Mohammed porte sa fille; il arbore une barbe à la manière des djihadistes, mais sa moustache rasée commence à repousser. Amaigri, terrifié, il a besoin d’aide, dit-il: «Nous voulons juste atteindre les camps de déplacés. Aidez-nous à passer les checkpoints. J’ai peur. Je ne veux pas être séparé de ma famille.» Il ne veut pas d’argent, mais juste quitter l’enfer d’où il vient: «Les djihadistes ne nous donnaient rien à boire, ni à manger.» Le reste du groupe l’a distancé; il ne veut pas rester en arrière et file les rejoindre.

Les «sacrifices» des soldats irakiens

Quelques rues plus loin, les hommes du bataillon Scorpion («Akrab» en arabe) préparent leur barda. Ils ont mené la bataille pour reprendre le quartier durant la semaine dernière et tiennent désormais leur position dans l’une des maisons qu’occupait l’EI: «Regarde, ils avaient fait des trous dans les murs pour se faufiler d’une maison à l’autre, il y en a aussi dans les caves. Tout un réseau de tunnels et de passages pour circuler sans descendre dans la rue.»

En deux jours, le front à proprement parler s’est déplacé plus près du sanctuaire de l’EI, et les hommes de Scorpion peuvent se reposer. «Vivement la permission, nous nous sommes battus pendant 17 jours. La relève vient demain et nous rentrons chez nous pour 14 jours.» Ils viennent du sud de l’Irak, de Hilla (proche des ruines de Babylone) et de Nassiriya, pour la plupart, et sont chiites, contrairement aux habitants de Mossoul, en majorité sunnites.

Tahir Aramat fait partie d’Akrab. Ses compagnons disent de lui qu’il est courageux. Le compliment le fait sourire. «Je suis soldat depuis près de dix ans, mais ma solde (1200 francs mensuels) ne me permet pas d’acheter un logement.» Autour de lui, ses camarades acquiescent: «Nous avons consenti d’importants sacrifices, mais le gouvernement s’en moque. Beaucoup d’entre nous ont été blessés. Mais, pour être soignés correctement, nous devons payer de notre poche.»

A un croisement, un homme gît dans la poussière, les bras en croix. Un militaire proteste: «Non, non; il n’est pas mort, son père oui, mais pas lui. Il a juste un petit malaise.» Etrange dénégation: aucune respiration ne soulève plus la poitrine du malheureux.

Un djihadiste déguisé en femme

Des détonations résonnent: le quartier en contrebas est désormais le point le plus chaud.
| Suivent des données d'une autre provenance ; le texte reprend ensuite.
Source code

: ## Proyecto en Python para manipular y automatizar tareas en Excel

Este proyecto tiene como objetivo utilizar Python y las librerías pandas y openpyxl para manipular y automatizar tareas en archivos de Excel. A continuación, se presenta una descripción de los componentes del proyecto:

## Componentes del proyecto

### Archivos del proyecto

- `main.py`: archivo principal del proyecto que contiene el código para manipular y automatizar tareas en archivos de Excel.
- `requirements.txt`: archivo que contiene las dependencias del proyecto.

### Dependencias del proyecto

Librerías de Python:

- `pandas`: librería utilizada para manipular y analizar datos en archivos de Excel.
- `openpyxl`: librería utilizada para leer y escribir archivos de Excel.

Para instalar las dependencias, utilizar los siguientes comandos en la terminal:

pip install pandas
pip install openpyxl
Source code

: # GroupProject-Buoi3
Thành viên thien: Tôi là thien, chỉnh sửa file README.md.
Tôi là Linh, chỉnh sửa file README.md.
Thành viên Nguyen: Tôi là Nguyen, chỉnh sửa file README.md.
Il faut courir pour traverser les rues dans la ligne de mire des snipers de l’EI. Un sifflement, la balle passe tout près. «Ne rentre pas là, hurle un commando des forces d’élite, la boutique est piégée!» Une bonbonne de gaz reliée à des fils, prête à sauter. La maison d’à côté a été déminée, des vêtements de femme jonchent le sol, à l’intérieur les drapeaux de l’EI, une couverture ensanglantée, des mouches et la puanteur de la mort. «Un djihadiste déguisé en femme a tenté de percer nos lignes, il portait une ceinture d’explosifs, on l’a arrêté juste à temps.» C’était la veille. Les balles crépitent au-dessus des maisons, impossible de dire d’où elles viennent.
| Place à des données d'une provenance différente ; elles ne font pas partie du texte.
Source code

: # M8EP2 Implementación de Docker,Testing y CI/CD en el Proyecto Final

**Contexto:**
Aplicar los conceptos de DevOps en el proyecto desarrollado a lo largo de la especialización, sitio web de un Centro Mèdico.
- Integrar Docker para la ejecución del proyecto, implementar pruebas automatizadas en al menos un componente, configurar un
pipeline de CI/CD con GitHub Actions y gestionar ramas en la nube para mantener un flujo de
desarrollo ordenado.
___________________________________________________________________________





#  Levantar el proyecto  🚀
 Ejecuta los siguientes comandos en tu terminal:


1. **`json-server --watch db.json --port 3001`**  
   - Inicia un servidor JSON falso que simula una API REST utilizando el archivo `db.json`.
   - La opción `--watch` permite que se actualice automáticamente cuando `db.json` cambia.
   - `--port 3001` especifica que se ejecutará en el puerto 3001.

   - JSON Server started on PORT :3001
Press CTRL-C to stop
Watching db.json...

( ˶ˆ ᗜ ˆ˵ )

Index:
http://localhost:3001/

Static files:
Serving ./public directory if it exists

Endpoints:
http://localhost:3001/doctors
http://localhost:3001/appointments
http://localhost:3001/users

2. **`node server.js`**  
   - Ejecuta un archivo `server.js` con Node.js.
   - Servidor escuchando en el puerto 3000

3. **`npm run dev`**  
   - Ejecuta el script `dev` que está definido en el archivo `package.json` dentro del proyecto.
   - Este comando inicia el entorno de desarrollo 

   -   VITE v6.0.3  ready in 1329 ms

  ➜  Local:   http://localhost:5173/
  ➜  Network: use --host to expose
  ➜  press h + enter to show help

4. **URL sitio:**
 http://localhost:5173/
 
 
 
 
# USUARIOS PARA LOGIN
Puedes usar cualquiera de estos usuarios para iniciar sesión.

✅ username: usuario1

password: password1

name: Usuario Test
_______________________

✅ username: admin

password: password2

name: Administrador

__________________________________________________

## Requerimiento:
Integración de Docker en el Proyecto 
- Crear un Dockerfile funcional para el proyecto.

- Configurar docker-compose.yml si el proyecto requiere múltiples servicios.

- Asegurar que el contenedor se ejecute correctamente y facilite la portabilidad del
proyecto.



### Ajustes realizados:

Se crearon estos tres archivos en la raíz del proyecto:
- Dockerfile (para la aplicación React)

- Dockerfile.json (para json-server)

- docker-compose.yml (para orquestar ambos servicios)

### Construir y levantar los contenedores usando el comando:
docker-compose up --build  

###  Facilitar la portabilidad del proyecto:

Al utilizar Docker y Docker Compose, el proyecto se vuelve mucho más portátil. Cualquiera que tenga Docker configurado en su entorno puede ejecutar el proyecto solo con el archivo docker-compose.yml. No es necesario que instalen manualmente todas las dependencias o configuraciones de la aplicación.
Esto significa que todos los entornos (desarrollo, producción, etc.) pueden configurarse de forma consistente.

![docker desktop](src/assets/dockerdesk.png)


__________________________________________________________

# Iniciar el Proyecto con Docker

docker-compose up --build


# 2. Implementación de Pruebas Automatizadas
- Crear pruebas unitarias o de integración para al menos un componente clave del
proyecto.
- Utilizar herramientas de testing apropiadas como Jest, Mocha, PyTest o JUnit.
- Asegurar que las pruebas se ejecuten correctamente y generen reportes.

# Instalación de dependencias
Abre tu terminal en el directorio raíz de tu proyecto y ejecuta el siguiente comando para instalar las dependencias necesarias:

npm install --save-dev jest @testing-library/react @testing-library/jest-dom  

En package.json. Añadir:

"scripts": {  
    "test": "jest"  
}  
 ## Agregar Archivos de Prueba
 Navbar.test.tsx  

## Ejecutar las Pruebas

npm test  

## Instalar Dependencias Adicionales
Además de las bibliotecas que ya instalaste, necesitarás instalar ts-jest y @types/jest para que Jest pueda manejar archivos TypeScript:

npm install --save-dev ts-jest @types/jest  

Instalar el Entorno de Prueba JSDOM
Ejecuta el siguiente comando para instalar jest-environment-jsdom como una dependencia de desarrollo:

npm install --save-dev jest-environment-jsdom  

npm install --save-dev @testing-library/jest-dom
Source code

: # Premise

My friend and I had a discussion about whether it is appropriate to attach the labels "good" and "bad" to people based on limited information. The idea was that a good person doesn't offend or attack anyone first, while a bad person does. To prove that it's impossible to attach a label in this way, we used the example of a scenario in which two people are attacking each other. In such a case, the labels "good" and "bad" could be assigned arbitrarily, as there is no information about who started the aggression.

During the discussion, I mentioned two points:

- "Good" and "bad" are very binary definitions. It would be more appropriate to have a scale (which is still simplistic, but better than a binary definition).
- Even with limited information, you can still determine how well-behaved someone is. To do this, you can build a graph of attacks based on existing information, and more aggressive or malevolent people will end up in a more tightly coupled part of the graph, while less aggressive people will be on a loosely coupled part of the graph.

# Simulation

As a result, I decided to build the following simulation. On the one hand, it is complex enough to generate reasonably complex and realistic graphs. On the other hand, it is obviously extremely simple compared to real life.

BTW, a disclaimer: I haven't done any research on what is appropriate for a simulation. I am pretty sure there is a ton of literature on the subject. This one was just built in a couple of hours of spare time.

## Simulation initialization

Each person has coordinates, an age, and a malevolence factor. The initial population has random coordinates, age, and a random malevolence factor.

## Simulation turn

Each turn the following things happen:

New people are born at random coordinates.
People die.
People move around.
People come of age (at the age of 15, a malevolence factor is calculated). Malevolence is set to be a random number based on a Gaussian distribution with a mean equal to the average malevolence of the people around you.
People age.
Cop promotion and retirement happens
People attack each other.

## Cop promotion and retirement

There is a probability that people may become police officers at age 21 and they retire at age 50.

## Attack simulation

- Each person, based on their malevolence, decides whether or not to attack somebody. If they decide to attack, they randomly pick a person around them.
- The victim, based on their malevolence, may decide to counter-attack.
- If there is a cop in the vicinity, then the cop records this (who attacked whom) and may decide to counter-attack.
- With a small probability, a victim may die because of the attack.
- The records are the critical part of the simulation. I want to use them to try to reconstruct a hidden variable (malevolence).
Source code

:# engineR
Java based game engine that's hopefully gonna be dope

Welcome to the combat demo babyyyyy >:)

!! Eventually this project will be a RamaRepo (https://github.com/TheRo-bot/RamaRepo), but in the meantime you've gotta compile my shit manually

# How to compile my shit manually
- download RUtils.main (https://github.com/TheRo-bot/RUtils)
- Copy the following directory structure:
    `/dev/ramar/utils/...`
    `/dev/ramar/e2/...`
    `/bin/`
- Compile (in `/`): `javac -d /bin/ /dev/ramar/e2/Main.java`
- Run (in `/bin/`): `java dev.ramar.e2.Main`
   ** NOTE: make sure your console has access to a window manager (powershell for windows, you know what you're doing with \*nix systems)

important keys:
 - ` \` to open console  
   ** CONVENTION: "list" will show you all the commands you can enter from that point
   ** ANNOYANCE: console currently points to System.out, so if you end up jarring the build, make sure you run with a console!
Dans les étages supérieurs de l’immeuble, les hommes de Mohammed ont ménagé une position d’observation et de tir. Deux ouvertures verticales plongent sur les positions ennemies. En face, à deux cents mètres, trois drapeaux de l’EI surmontent une petite butte de terre. «Ils ne peuvent plus attaquer, que résister», commente Kassem Rahim, le sergent-chef de l’unité, qui doute cependant que la promesse faite par l’état-major de reprendre totalement la ville avant le ramadan se réalise: «C’est une question de semaines plutôt, mais les djihadistes se battront farouchement dans chaque maison et utiliseront les civils comme boucliers humains.» Avez-vous fait des prisonniers? Kassem Rahim sourit: «C’est une guerre particulière, sans prisonniers. Les djihadistes préfèrent mourir plutôt que d’être capturés.»

En contrebas, des chars de la Division d’or tirent sur la butte. La mosquée d’al-Nuri, où Abou Bakr al-Baghdadi a proclamé le califat, est à deux kilomètres. Sa prise sera le symbole de la reconquête de Mossoul.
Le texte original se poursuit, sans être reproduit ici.